## Data records
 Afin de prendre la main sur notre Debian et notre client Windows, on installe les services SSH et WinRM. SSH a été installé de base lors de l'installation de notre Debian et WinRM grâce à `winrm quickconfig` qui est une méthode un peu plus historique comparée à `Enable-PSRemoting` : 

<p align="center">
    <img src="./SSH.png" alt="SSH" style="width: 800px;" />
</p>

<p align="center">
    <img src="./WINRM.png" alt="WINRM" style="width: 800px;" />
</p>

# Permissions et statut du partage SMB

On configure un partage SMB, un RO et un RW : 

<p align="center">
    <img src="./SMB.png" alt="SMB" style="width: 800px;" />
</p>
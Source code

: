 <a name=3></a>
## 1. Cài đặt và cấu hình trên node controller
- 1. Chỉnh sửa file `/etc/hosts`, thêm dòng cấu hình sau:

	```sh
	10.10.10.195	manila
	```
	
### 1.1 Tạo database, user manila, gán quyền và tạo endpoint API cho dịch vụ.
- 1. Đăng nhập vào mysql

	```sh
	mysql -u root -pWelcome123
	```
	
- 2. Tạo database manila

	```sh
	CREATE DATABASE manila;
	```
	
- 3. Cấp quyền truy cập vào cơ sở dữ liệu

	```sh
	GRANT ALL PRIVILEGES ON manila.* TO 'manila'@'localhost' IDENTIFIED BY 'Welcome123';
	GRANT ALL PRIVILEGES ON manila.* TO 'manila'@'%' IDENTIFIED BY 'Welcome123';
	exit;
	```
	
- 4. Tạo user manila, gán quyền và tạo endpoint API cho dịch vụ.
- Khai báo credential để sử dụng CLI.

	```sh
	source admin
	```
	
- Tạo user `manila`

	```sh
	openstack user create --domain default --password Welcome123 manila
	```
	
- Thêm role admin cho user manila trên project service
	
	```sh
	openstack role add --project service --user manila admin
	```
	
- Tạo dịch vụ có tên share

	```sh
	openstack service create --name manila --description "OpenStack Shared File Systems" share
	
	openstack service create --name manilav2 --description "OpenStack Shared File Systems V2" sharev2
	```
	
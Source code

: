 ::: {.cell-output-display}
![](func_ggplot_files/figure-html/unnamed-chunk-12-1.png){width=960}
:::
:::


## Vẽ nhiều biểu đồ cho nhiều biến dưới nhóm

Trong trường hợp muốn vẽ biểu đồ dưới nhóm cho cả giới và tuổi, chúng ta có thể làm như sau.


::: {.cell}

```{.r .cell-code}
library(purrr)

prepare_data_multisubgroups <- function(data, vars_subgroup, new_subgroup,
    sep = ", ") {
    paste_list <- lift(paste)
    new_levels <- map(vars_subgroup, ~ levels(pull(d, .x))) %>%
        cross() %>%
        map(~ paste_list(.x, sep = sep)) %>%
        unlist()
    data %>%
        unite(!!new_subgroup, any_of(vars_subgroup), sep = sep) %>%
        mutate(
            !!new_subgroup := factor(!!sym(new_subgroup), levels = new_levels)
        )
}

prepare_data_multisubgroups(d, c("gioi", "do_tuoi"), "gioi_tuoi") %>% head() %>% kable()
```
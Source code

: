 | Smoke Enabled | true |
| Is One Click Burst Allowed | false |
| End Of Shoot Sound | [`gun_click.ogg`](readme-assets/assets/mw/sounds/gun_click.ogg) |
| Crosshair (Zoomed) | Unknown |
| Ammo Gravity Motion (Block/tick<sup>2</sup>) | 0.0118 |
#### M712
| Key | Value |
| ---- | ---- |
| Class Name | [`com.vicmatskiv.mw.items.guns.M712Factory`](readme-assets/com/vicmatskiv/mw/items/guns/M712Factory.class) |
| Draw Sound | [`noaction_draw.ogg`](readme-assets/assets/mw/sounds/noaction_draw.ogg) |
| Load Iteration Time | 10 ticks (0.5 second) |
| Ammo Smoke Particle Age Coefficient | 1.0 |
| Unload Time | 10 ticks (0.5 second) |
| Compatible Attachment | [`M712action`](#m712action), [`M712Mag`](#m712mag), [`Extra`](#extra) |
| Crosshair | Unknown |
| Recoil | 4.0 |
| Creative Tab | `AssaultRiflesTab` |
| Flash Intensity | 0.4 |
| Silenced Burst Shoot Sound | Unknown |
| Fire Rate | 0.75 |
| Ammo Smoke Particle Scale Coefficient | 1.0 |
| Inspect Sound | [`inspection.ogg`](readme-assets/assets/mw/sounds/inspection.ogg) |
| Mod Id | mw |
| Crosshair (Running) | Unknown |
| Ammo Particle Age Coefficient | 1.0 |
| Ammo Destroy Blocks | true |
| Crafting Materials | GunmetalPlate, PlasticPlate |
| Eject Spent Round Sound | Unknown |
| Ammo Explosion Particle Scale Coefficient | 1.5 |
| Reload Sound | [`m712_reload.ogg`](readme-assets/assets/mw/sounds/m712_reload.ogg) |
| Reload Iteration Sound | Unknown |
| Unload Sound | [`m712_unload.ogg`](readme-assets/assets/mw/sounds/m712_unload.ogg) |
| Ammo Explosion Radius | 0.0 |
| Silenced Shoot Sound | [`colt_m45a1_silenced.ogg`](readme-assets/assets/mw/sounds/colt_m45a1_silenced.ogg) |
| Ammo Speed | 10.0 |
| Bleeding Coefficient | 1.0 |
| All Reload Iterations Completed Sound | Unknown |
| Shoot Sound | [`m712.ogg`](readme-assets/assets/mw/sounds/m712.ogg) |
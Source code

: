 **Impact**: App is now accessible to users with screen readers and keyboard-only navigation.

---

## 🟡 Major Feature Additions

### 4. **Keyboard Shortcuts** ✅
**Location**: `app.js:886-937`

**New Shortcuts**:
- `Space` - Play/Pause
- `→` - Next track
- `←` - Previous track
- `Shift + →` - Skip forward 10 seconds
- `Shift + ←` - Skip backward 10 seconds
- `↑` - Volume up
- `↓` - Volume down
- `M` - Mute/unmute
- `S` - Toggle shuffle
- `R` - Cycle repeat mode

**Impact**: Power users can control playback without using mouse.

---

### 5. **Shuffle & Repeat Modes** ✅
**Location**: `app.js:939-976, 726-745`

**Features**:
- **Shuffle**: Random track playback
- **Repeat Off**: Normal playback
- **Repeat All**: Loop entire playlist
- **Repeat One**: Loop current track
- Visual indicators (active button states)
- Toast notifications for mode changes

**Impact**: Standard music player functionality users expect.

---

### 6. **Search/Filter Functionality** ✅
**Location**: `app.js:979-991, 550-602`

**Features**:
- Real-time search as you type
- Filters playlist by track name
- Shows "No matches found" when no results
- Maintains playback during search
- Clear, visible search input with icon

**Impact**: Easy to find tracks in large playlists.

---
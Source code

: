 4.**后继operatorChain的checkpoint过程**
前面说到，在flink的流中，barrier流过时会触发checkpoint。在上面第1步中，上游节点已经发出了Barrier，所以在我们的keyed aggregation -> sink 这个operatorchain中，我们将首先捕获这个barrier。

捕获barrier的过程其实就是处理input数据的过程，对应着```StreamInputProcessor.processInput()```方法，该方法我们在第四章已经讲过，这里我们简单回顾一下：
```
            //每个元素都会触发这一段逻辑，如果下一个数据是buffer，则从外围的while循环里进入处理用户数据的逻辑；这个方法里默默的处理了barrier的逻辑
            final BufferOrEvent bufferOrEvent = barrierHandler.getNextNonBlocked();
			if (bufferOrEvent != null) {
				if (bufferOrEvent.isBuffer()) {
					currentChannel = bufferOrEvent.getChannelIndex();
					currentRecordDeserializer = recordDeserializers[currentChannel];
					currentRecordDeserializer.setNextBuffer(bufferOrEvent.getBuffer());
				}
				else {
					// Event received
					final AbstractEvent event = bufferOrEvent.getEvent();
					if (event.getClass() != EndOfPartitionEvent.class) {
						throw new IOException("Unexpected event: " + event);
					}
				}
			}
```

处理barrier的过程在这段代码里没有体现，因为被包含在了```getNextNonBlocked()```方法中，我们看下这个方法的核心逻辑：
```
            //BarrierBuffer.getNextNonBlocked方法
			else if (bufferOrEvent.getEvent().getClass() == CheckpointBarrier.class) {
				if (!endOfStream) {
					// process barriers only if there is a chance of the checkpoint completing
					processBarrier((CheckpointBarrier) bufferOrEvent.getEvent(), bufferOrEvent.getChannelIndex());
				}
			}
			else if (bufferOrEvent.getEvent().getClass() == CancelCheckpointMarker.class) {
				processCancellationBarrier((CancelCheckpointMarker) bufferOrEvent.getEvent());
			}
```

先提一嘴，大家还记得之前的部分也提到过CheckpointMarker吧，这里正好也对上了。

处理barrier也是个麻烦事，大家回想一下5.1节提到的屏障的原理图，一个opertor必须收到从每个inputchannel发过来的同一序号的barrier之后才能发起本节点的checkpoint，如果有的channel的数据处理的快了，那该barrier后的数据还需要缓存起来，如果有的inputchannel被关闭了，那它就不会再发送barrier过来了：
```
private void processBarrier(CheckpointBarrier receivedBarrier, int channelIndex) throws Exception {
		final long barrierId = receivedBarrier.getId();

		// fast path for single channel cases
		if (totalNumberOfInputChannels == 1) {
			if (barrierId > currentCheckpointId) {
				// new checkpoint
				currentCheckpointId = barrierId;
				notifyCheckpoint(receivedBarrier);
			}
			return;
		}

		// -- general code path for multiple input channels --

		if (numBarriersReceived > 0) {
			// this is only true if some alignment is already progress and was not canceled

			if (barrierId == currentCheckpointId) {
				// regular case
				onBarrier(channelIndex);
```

## What you are asked to do
Across all the records above, count the lines that contain "endpoint" and reply with only the number.

## Exercise answer
2